Source texts of formatted documents:
*-*-*

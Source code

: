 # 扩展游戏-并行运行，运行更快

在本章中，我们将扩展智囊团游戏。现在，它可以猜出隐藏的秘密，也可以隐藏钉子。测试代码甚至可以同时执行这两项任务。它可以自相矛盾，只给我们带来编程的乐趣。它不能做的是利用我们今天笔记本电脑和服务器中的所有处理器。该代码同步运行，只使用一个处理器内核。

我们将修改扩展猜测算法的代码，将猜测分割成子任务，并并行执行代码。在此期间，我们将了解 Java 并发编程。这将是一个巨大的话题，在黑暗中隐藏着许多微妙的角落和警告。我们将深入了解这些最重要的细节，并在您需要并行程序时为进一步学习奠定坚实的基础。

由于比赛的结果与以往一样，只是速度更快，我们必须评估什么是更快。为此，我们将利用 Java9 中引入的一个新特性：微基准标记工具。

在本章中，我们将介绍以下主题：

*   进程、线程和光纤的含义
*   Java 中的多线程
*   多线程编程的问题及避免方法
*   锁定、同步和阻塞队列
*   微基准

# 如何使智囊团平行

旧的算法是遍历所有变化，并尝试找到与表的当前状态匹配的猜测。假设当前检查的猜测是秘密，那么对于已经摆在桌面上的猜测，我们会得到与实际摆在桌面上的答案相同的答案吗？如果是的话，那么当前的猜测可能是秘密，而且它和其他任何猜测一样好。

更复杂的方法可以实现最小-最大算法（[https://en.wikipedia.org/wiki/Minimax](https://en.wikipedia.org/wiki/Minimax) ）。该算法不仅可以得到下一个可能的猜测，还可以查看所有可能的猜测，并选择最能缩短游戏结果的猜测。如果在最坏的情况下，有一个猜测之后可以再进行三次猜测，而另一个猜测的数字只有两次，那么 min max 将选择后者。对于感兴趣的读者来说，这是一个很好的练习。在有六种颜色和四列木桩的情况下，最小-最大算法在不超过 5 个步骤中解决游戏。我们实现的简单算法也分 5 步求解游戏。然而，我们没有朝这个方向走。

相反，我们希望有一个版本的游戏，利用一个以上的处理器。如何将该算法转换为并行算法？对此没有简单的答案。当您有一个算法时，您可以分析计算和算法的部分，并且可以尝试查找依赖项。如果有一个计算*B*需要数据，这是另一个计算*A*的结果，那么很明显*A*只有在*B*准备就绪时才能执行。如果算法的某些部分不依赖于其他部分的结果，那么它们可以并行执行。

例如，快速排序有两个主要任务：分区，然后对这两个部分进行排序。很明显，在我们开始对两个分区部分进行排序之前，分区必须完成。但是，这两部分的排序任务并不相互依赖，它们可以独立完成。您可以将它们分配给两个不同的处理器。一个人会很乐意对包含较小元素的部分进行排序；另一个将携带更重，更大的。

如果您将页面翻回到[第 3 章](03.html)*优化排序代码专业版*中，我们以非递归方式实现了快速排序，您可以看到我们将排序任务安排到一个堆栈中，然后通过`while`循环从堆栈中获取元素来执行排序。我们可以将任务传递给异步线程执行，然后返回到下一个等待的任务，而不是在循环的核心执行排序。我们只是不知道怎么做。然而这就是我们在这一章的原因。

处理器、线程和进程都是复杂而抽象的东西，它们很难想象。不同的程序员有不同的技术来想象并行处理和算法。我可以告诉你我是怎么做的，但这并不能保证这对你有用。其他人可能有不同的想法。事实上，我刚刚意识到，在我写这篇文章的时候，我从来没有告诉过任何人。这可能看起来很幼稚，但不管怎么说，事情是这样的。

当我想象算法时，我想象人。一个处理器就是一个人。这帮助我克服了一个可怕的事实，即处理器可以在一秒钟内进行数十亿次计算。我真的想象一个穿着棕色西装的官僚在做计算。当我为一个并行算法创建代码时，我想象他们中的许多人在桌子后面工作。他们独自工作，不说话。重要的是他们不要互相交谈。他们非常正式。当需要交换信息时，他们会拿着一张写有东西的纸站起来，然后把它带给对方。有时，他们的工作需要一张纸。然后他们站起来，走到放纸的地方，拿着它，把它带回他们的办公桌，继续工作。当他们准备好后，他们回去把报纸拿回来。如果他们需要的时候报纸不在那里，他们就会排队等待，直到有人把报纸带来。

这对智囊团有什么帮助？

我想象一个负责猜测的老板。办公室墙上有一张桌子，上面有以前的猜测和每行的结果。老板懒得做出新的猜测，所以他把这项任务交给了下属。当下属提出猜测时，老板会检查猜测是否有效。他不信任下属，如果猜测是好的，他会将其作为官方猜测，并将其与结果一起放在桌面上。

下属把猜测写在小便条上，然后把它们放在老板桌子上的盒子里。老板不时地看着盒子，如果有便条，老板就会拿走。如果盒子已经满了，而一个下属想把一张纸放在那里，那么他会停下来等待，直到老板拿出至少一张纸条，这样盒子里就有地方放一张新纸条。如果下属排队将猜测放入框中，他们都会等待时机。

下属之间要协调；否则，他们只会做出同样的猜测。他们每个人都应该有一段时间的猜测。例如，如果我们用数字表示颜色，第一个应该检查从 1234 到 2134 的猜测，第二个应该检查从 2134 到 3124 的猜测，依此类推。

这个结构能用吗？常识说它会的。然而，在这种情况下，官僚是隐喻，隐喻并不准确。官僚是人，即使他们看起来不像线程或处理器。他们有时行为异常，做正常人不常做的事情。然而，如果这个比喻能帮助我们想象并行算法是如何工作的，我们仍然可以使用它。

*-*-*

WHAT TO WORK ON:
Go through the records above and write each one out again exactly.

ANSWER SECTION:
Source code

: # 扩展游戏-并行运行，运行更快

在本章中，我们将扩展智囊团游戏。现在，它可以猜出隐藏的秘密，也可以隐藏钉子。测试代码甚至可以同时执行这两项任务。它可以自相矛盾，只给我们带来编程的乐趣。它不能做的是利用我们今天笔记本电脑和服务器中的所有处理器。该代码同步运行，只使用一个处理器内核。

我们将修改扩展猜测算法的代码，将猜测分割成子任务，并并行执行代码。在此期间，我们将了解 Java 并发编程。这将是一个巨大的话题，在黑暗中隐藏着许多微妙的角落和警告。我们将深入了解这些最重要的细节，并在您需要并行程序时为进一步学习奠定坚实的基础。

由于比赛的结果与以往一样，只是速度更快，我们必须评估什么是更快。为此，我们将利用 Java9 中引入的一个新特性：微基准标记工具。

在本章中，我们将介绍以下主题：

*   进程、线程和光纤的含义
*   Java 中的多线程
*   多线程编程的问题及避免方法
*   锁定、同步和阻塞队列
*   微基准

# 如何使智囊团平行

旧的算法是遍历所有变化，并尝试找到与表的当前状态匹配的猜测。假设当前检查的猜测是秘密，那么对于已经摆在桌面上的猜测，我们会得到与实际摆在桌面上的答案相同的答案吗？如果是的话，那么当前的猜测可能是秘密，而且它和其他任何猜测一样好。

更复杂的方法可以实现最小-最大算法（[https://en.wikipedia.org/wiki/Minimax](https://en.wikipedia.org/wiki/Minimax) ）。该算法不仅可以得到下一个可能的猜测，还可以查看所有可能的猜测，并选择最能缩短游戏结果的猜测。如果在最坏的情况下，有一个猜测之后可以再进行三次猜测，而另一个猜测的数字只有两次，那么 min max 将选择后者。对于感兴趣的读者来说，这是一个很好的练习。在有六种颜色和四列木桩的情况下，最小-最大算法在不超过 5 个步骤中解决游戏。我们实现的简单算法也分 5 步求解游戏。然而，我们没有朝这个方向走。

相反，我们希望有一个版本的游戏，利用一个以上的处理器。如何将该算法转换为并行算法？对此没有简单的答案。当您有一个算法时，您可以分析计算和算法的部分，并且可以尝试查找依赖项。如果有一个计算*B*需要数据，这是另一个计算*A*的结果，那么很明显*A*只有在*B*准备就绪时才能执行。如果算法的某些部分不依赖于其他部分的结果，那么它们可以并行执行。

例如，快速排序有两个主要任务：分区，然后对这两个部分进行排序。很明显，在我们开始对两个分区部分进行排序之前，分区必须完成。但是，这两部分的排序任务并不相互依赖，它们可以独立完成。您可以将它们分配给两个不同的处理器。一个人会很乐意对包含较小元素的部分进行排序；另一个将携带更重，更大的。

如果您将页面翻回到[第 3 章](03.html)*优化排序代码专业版*中，我们以非递归方式实现了快速排序，您可以看到我们将排序任务安排到一个堆栈中，然后通过`while`循环从堆栈中获取元素来执行排序。我们可以将任务传递给异步线程执行，然后返回到下一个等待的任务，而不是在循环的核心执行排序。我们只是不知道怎么做。然而这就是我们在这一章的原因。

处理器、线程和进程都是复杂而抽象的东西，它们很难想象。不同的程序员有不同的技术来想象并行处理和算法。我可以告诉你我是怎么做的，但这并不能保证这对你有用。其他人可能有不同的想法。事实上，我刚刚意识到，在我写这篇文章的时候，我从来没有告诉过任何人。这可能看起来很幼稚，但不管怎么说，事情是这样的。

当我想象算法时，我想象人。一个处理器就是一个人。这帮助我克服了一个可怕的事实，即处理器可以在一秒钟内进行数十亿次计算。我真的想象一个穿着棕色西装的官僚在做计算。当我为一个并行算法创建代码时，我想象他们中的许多人在桌子后面工作。他们独自工作，不说话。重要的是他们不要互相交谈。他们非常正式。当需要交换信息时，他们会拿着一张写有东西的纸站起来，然后把它带给对方。有时，他们的工作需要一张纸。然后他们站起来，走到放纸的地方，拿着它，把它带回他们的办公桌，继续工作。当他们准备好后，他们回去把报纸拿回来。如果他们需要的时候报纸不在那里，他们就会排队等待，直到有人把报纸带来。

这对智囊团有什么帮助？

我想象一个负责猜测的老板。办公室墙上有一张桌子，上面有以前的猜测和每行的结果。老板懒得做出新的猜测，所以他把这项任务交给了下属。当下属提出猜测时，老板会检查猜测是否有效。他不信任下属，如果猜测是好的，他会将其作为官方猜测，并将其与结果一起放在桌面上。

下属把猜测写在小便条上，然后把它们放在老板桌子上的盒子里。老板不时地看着盒子，如果有便条，老板就会拿走。如果盒子已经满了，而一个下属想把一张纸放在那里，那么他会停下来等待，直到老板拿出至少一张纸条，这样盒子里就有地方放一张新纸条。如果下属排队将猜测放入框中，他们都会等待时机。

下属之间要协调；否则，他们只会做出同样的猜测。他们每个人都应该有一段时间的猜测。例如，如果我们用数字表示颜色，第一个应该检查从 1234 到 2134 的猜测，第二个应该检查从 2134 到 3124 的猜测，依此类推。

这个结构能用吗？常识说它会的。然而，在这种情况下，官僚是隐喻，隐喻并不准确。官僚是人，即使他们看起来不像线程或处理器。他们有时行为异常，做正常人不常做的事情。然而，如果这个比喻能帮助我们想象并行算法是如何工作的，我们仍然可以使用它。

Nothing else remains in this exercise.